[Collected data]
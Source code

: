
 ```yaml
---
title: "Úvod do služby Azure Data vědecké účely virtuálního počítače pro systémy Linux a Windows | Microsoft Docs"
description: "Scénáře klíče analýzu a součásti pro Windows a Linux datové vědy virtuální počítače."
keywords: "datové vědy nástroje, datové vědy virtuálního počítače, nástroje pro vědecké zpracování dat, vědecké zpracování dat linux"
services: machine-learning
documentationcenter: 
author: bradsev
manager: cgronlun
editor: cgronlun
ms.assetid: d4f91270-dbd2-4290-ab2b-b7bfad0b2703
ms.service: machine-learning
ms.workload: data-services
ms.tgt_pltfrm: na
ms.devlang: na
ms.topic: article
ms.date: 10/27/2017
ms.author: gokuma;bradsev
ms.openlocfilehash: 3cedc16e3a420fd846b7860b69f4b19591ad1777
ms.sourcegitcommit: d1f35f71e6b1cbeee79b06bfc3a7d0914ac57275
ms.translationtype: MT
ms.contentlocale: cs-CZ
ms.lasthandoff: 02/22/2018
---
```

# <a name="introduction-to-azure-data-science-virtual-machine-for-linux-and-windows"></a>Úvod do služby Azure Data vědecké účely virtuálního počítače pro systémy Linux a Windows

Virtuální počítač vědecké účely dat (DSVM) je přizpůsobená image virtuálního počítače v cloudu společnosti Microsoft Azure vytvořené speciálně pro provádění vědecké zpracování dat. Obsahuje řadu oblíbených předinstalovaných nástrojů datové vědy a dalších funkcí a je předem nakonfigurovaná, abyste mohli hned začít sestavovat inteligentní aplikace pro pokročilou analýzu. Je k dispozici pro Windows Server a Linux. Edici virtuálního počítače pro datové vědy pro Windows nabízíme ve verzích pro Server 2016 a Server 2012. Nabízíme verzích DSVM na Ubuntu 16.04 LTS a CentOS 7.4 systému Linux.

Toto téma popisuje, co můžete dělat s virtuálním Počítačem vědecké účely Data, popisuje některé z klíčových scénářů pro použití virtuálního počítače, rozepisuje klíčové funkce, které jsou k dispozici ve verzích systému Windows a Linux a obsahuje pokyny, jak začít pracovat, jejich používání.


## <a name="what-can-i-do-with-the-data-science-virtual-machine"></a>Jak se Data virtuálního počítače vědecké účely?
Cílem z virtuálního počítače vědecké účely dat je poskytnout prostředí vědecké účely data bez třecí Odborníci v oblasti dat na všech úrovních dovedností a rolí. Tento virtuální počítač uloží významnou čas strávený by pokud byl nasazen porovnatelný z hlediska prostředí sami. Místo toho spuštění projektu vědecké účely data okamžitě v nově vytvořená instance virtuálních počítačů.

**EXERCISE:** Only the lines with the string "author" are wanted; pick them out of the records above and copy them.

**SOLVED PROBLEM:**
author: bradsev
ms.author: gokuma;bradsev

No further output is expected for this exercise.